Students gain from SAFRA

April 6, 2010, 1:05 a.m.
Students gain from SAFRA
Stanford undergraduates stand to benefit from the latest student loan reform, which was passed as a rider to the Health Care and Education Reconciliation Act of 2010. (ARNAV MOUDGIL/Staff Photographer)

Student loan reform, an often-overlooked but important piece of legislation, was signed into law along with the health care reconciliation bill last month.

The Student Aid and Fiscal Responsibility Act (SAFRA), passed as a rider to the Health Care and Education Reconciliation Act of 2010, will end the current system of private loans in which the federal government subsidizes banks and other private lenders through the Federal Family Education Loan Program (FFELP). Under that system, if students default on their loans, the government will still pay the banks.

Starting in July, though, all federal loans will come directly from the U.S. Department of Education. The Obama administration estimates that eliminating the middleman could save up to $61 billion over the next 10 years.

According to Director of Financial Aid Karen Cooper, Stanford has traditionally been a FFELP school, as Stanford students typically have a very low default rate and thus were able to get good deals within the FFELP program.

However, in the last two years, due to the poor economy, many lenders started cutting back on benefits, and some high-volume lenders, including Bank of America, stopped their loan program altogether.

Cooper explained that Stanford was ready to transition to direct lending regardless of whether or not the bill passed. Overall, she said, the loan process will be “simpler, easier to understand, and there will only be one place to go when you’re in repayment.”

On the other hand, Cooper expressed concern about the Department of Education’s ability to handle the amount of loans they will have to process.

“The Department of Education is not a bank and not in the business of doing loans,” Cooper said. “I’m a little worried that they will not provide the level of customer service that our students deserve.”

The transition to direct lending may also lead to job losses in the private loan industries.

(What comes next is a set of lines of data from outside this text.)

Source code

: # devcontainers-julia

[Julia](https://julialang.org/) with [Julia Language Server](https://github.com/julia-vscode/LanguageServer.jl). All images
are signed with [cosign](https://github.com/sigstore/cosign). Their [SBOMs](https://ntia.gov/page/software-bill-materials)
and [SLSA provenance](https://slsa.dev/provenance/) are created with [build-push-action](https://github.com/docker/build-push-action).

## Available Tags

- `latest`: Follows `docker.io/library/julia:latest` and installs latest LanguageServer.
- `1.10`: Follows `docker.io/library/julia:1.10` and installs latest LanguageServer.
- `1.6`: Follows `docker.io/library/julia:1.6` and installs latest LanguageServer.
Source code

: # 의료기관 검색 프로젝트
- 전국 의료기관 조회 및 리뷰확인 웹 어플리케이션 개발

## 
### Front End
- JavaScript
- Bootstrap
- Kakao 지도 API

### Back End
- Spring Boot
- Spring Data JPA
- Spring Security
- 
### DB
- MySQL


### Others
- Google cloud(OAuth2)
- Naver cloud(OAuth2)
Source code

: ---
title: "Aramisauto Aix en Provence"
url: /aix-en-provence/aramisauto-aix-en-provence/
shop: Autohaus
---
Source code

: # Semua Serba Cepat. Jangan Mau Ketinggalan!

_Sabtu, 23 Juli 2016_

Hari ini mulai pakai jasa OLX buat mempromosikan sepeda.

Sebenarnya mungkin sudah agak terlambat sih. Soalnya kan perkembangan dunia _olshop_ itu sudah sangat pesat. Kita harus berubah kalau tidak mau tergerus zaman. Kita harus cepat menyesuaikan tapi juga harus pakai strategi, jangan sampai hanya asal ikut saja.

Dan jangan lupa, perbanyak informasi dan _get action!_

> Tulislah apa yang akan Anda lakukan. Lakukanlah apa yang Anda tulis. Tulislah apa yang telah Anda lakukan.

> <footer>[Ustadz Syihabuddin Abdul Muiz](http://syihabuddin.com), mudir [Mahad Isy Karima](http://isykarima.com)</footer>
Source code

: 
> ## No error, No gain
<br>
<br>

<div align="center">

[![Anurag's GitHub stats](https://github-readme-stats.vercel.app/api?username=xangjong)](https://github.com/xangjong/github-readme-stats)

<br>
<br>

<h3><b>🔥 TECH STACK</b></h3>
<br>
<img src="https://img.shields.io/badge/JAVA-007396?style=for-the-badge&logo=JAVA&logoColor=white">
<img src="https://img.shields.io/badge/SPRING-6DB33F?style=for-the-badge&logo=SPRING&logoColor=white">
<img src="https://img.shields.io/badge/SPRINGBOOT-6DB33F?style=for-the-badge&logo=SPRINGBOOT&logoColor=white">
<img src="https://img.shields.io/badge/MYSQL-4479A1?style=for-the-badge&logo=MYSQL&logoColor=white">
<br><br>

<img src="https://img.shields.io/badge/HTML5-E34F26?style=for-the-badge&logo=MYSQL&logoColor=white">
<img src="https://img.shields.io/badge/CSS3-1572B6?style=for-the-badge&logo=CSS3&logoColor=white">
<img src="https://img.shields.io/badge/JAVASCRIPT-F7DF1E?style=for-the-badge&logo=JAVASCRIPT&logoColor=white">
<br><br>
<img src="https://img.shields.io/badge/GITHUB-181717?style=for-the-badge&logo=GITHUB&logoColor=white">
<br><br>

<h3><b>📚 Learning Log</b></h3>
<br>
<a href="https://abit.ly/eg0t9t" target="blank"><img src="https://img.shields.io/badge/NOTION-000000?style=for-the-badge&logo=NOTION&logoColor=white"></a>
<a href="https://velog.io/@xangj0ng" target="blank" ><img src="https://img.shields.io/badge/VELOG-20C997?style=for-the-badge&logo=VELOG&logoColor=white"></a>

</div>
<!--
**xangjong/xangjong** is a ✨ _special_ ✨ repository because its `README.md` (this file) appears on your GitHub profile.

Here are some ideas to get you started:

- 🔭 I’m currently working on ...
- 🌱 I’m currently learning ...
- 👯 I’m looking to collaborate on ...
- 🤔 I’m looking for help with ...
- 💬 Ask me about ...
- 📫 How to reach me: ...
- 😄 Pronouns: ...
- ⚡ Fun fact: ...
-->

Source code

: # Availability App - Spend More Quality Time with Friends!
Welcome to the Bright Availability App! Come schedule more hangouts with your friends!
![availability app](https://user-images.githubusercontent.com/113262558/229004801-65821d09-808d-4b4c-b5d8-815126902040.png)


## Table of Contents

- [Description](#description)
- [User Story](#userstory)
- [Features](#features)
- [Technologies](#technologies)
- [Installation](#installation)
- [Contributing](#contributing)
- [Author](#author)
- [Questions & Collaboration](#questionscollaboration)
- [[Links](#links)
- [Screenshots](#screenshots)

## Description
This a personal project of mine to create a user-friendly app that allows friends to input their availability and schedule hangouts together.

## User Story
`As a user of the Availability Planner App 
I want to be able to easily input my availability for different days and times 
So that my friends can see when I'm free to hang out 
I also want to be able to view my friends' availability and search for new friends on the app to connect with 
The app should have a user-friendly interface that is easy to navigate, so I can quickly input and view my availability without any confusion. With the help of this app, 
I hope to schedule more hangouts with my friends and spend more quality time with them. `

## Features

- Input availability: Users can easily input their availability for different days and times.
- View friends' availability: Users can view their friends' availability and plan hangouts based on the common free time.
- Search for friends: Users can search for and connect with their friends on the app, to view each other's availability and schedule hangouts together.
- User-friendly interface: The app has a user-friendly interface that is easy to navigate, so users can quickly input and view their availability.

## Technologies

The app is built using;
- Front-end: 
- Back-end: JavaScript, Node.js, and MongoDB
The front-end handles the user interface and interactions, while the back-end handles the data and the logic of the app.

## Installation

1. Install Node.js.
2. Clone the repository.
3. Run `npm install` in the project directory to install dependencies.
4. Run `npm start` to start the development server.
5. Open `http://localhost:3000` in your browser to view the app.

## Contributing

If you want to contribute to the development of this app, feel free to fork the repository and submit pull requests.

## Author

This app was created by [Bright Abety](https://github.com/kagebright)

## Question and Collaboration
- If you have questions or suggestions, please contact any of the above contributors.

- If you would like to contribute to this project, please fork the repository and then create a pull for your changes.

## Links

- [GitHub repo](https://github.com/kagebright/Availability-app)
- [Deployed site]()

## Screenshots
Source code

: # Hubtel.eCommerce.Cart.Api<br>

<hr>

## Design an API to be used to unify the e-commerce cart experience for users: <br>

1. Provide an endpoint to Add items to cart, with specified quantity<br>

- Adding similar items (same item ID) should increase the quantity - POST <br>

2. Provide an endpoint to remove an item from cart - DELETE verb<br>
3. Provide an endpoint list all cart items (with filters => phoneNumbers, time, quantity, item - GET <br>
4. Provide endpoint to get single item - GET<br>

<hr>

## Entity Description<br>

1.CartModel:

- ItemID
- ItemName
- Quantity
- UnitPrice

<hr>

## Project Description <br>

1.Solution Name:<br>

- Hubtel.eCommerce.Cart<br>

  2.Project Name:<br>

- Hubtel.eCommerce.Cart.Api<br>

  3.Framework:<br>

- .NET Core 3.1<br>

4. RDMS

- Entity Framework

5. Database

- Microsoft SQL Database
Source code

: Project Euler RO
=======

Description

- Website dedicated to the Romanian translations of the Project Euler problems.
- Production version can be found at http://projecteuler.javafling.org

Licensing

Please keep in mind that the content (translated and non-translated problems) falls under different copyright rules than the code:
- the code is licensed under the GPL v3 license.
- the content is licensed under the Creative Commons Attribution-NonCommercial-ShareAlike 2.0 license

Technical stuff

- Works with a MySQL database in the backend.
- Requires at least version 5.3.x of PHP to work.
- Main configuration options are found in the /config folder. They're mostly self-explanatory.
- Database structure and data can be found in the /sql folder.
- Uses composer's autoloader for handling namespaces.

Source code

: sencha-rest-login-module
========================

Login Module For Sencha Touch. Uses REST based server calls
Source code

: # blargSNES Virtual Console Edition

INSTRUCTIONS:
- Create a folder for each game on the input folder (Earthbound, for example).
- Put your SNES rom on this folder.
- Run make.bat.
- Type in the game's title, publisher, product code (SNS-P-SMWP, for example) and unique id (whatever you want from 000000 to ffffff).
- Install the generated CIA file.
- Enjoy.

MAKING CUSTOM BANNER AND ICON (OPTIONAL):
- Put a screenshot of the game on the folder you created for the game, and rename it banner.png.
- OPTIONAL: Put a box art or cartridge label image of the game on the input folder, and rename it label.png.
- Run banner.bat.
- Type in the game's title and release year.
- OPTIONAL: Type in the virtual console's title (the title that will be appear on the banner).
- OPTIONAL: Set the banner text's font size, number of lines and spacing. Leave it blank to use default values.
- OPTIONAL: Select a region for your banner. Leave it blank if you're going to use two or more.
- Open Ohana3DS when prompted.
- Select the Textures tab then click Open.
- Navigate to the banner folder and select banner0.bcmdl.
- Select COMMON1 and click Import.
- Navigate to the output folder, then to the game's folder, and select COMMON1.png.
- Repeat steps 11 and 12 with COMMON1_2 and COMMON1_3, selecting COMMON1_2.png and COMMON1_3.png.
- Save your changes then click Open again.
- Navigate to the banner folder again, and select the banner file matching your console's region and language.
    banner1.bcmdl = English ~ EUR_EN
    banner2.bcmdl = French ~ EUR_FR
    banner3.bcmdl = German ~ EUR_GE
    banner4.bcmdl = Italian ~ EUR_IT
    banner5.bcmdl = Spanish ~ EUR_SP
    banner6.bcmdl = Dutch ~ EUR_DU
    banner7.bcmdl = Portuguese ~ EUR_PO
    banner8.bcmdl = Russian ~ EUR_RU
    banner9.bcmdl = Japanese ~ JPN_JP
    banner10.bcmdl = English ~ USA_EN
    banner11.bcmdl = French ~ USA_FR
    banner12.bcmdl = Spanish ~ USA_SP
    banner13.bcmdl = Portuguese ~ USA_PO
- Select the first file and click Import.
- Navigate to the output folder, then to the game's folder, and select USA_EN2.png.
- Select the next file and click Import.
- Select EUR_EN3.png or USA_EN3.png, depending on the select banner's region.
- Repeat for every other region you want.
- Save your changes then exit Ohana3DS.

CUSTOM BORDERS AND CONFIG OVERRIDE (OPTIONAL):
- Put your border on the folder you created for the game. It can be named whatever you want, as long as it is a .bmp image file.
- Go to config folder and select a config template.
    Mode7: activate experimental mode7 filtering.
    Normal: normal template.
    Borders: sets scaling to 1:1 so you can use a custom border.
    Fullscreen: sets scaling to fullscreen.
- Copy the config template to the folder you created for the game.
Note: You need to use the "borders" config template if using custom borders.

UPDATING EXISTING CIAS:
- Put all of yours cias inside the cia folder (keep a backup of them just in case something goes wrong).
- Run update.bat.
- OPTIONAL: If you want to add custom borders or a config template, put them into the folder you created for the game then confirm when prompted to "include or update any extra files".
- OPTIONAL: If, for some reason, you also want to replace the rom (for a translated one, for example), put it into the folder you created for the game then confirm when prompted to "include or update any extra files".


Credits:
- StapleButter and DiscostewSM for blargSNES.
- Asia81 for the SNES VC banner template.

As reported by news media sources, Senator Lamar Alexander (R., Tenn.) claimed that the bill will lead to the loss of 31,000 jobs. In response, the Obama administration said that it will preserve jobs by hiring many of the same private lenders to service the direct loans.

Pell Grants

One of the most widely hailed aspects of the bill is the $36 billion granted to the federal Pell Grant program, which provides need-based grants to low-income undergraduates. It is estimated that the additional funding will cover an additional 880,000 grants by 2020, and also raise the maximum award from $5550 to about $5900 by 2019.

While increased Pell Grant funding will create more opportunities for low-income students, the amount awarded by the grant is small compared to rising tuition costs for public and private universities. Indeed, even a $5900 grant would only make a small dent in the Stanford annual tuition, which is projected to be $50,576 next year.

However, Cooper said that changes to Stanford’s financial aid policy over the last five years means that the University is still affordable.

“To give you some perspective, Stanford gets $5 million from Federal grant programs, including the Pell Grant, but this year we’re spending over $110 million in institutional money to pay for financial aid,” Cooper said.

Nonetheless, Cooper approves of increased funding to the Pell Grant, for which 12 to 14 percent of Stanford undergraduates are eligible.

“Any increase in federal funding is a good thing,” she said. “We’ll take what we can get.”

On the other hand, Professor Eric Bettinger of the School of Education sees the increased Pell Grant funding as unlikely to make a very large difference.

“According to research, every $1000 of aid given to students gives a three-percent increase in their chance of sticking around,” Bettinger said. “So if our goal is to get more students to stay in college, a $500 increase would only increase the likelihood by 1.5 percent.”

Bettinger hopes that increasing Pell grants will encourage some low-income students to go to college who otherwise might not consider it. However, he said that the complicated application process — FAFSA forms consist of eight pages and 120 questions — intimidate many low-income families and remains the greatest barrier to students receiving the grants they need.


Besides eliminating federally subsidized private loans, the bill will also change aspects of loan repayment, such as reducing some interest rates. For parents, the annual interest rate will drop from 8.5 percent to 7.9 percent. For students, rates will remain the same: 4.5 percent for students with financial aid and 6.8 percent for everyone else.

In addition, starting in 2014, the caps on student debt payments will be lowered from 15 percent to 10 percent of borrowers’ discretionary income. If payments are kept up, the government will also forgive any remaining debt after 20 years, down from 25 years under the old program. For those who go into public service, such as teaching and military personnel, debt will be forgiven after 10 years.


Stanford’s Financial Aid Office has been preparing for the transition to direct lending for over a year, and Cooper feels confident that Stanford has the technical capabilities to deal with the change.

The Financial Aid Office will start offering direct loans summer quarter. Cooper cautioned students who need loans this spring to take care of the paperwork immediately, as private lenders will start cutting off services before July.